Look through the lines below; wherever the word "bold" appears, copy that line.

====== Given records

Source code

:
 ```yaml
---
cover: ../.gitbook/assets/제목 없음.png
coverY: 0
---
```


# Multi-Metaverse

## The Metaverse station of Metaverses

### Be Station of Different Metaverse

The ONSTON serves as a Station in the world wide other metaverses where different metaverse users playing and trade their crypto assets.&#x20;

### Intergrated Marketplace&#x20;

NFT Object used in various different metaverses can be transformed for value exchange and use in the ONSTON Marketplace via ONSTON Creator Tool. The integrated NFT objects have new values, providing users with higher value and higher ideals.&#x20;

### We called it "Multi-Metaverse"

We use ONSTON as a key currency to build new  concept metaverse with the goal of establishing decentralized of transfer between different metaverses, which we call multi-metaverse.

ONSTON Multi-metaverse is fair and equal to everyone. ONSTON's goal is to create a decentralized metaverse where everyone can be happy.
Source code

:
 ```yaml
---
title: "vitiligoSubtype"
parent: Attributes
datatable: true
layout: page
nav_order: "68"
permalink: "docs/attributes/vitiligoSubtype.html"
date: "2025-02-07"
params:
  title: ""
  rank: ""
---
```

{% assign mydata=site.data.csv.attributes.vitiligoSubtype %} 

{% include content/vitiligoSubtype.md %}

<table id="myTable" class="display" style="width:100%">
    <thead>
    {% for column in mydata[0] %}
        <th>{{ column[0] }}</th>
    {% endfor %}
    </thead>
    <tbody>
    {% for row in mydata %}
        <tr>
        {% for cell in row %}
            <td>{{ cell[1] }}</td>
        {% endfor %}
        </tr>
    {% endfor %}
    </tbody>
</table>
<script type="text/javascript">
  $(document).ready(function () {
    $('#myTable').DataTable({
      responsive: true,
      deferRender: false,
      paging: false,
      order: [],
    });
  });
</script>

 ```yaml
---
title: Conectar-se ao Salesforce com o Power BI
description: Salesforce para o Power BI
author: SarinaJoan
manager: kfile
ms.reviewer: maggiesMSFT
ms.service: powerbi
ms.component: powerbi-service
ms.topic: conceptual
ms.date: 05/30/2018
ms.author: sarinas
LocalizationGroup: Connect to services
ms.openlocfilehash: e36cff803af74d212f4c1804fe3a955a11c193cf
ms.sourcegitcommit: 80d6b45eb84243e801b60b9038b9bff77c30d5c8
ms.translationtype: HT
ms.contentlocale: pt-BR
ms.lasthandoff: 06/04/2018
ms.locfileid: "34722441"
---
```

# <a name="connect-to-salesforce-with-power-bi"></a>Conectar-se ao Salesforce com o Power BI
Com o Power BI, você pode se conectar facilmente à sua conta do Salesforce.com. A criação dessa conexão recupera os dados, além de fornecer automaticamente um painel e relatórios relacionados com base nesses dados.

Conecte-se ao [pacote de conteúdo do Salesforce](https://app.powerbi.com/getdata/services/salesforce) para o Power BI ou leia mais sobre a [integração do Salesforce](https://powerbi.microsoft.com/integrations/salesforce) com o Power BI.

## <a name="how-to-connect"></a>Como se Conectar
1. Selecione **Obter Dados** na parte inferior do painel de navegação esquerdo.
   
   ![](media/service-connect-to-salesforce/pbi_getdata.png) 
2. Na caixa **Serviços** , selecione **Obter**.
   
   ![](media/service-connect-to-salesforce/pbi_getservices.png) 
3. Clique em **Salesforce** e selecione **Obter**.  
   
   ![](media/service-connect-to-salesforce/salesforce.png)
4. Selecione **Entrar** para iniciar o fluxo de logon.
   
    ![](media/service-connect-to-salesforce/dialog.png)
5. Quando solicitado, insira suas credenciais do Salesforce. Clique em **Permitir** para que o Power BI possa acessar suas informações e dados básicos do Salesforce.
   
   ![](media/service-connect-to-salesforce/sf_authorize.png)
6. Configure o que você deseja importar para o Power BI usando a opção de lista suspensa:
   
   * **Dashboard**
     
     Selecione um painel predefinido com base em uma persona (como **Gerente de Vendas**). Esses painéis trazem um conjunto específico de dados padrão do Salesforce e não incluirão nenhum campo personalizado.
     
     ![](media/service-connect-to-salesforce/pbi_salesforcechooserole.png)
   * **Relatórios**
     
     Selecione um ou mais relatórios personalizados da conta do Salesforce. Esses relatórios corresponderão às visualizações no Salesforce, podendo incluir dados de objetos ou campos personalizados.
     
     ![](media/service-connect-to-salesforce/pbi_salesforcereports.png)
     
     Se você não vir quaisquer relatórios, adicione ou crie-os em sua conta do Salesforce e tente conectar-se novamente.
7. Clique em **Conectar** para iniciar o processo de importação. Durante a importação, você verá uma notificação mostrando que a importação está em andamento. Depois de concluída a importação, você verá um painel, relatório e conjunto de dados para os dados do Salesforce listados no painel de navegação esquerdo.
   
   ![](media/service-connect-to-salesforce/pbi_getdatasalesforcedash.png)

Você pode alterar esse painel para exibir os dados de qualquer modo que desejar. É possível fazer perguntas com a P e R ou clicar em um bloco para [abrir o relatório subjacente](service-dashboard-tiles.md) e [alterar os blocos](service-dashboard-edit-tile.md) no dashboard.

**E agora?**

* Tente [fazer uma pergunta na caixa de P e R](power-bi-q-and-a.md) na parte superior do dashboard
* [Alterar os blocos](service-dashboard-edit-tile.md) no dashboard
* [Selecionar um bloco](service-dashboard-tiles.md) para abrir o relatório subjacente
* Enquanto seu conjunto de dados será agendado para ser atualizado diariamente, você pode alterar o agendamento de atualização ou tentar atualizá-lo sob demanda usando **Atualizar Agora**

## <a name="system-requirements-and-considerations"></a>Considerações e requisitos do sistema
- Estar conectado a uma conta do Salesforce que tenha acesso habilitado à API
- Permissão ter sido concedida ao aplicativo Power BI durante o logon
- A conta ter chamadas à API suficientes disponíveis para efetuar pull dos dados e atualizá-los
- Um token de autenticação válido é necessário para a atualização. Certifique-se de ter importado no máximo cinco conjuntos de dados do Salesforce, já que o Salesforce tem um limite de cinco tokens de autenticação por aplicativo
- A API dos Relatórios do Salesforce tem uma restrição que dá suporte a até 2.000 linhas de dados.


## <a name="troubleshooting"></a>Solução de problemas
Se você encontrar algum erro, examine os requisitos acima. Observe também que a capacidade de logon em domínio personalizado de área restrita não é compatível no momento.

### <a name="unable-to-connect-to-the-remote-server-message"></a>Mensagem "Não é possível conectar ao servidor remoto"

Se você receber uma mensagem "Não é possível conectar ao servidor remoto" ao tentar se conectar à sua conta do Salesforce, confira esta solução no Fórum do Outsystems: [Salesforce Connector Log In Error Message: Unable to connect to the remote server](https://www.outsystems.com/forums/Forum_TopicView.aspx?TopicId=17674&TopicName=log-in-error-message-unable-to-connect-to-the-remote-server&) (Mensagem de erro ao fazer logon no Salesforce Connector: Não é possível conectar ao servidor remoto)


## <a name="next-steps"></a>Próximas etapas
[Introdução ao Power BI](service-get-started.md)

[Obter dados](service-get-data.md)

============
====== Given records

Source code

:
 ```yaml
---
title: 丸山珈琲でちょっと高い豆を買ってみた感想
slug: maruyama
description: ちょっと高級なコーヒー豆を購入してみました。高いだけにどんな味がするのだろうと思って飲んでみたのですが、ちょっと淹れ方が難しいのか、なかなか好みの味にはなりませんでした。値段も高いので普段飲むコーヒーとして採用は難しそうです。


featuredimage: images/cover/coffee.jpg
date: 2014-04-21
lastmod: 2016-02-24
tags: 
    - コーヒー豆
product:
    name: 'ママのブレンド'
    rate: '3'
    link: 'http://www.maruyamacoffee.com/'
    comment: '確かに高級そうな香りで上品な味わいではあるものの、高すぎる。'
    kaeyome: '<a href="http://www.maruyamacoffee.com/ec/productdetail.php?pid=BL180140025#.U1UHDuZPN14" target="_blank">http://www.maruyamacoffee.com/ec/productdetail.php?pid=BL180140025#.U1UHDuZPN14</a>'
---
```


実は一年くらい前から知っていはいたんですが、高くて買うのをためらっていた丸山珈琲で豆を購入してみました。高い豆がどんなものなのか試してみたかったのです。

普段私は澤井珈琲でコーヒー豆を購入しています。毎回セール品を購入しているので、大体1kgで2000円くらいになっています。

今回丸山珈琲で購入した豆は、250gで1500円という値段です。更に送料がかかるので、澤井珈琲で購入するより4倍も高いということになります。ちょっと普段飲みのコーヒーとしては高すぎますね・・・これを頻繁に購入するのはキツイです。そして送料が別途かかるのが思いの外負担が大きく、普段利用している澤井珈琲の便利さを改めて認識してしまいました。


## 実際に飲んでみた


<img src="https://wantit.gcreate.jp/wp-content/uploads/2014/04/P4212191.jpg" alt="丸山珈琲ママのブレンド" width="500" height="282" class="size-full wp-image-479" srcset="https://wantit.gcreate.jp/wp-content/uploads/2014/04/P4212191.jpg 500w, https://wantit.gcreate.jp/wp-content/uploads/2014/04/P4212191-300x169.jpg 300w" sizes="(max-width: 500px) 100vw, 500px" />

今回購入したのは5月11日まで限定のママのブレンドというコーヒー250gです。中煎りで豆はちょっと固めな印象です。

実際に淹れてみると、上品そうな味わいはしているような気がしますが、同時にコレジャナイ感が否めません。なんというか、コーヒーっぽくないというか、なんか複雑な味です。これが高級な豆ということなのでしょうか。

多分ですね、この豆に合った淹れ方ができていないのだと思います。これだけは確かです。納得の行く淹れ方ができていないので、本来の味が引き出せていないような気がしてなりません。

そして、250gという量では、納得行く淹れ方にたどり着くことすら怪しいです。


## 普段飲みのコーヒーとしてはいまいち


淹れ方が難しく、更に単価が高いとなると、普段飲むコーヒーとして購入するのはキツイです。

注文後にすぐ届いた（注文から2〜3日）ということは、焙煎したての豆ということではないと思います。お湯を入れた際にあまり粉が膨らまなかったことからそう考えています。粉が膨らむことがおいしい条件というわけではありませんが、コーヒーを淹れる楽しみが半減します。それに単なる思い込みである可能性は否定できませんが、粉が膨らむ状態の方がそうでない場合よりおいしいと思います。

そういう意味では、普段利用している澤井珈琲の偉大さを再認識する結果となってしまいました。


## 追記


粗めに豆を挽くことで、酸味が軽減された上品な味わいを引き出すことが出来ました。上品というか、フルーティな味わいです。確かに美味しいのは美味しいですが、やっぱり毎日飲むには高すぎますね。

============
====== Given records

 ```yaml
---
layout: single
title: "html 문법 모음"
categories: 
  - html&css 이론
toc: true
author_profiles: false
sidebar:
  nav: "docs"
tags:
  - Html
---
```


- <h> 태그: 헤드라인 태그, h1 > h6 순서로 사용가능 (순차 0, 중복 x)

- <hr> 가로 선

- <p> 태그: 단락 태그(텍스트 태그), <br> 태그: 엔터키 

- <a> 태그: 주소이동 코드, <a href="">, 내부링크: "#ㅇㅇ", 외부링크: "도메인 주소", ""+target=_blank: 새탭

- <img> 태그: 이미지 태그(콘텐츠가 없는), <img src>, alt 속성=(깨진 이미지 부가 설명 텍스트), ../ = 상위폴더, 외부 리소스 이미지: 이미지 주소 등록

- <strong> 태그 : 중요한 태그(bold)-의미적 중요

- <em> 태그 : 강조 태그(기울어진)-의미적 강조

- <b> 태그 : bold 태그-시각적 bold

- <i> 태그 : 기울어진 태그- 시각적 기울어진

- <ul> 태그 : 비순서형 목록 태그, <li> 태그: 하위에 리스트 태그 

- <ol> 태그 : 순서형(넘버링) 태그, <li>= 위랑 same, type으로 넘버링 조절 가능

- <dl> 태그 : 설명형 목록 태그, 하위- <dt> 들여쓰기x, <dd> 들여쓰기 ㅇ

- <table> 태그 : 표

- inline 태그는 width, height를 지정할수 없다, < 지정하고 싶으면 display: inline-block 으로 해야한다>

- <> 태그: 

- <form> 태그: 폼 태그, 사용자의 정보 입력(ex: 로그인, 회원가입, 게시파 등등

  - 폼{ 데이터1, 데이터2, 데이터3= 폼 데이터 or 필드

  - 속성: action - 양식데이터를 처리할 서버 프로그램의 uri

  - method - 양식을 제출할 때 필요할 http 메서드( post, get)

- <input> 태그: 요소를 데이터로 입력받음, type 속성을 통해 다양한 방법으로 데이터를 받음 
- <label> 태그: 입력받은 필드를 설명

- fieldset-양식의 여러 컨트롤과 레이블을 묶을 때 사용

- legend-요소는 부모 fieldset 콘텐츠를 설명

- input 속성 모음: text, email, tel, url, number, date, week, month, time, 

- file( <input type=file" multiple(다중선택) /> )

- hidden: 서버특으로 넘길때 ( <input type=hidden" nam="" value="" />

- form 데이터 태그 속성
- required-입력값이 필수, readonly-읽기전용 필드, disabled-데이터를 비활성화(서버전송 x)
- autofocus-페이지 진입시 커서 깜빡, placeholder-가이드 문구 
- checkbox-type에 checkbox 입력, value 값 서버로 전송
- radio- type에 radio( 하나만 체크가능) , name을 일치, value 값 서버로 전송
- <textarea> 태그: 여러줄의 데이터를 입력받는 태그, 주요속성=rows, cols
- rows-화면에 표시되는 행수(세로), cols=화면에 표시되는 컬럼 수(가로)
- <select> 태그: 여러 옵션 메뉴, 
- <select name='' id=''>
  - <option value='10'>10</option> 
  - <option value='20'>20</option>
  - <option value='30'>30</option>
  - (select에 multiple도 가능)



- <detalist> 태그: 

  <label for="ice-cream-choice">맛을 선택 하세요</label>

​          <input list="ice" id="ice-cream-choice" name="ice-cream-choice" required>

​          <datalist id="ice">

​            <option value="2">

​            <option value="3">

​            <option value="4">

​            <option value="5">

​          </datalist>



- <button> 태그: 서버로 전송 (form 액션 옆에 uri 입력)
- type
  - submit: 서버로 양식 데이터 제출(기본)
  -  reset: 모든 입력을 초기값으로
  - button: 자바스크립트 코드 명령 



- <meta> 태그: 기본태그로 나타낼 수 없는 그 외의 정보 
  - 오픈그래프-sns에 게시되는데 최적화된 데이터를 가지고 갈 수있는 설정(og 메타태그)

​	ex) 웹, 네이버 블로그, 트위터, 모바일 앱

============

Result for this task:
- <strong> 태그 : 중요한 태그(bold)-의미적 중요
- <b> 태그 : bold 태그-시각적 bold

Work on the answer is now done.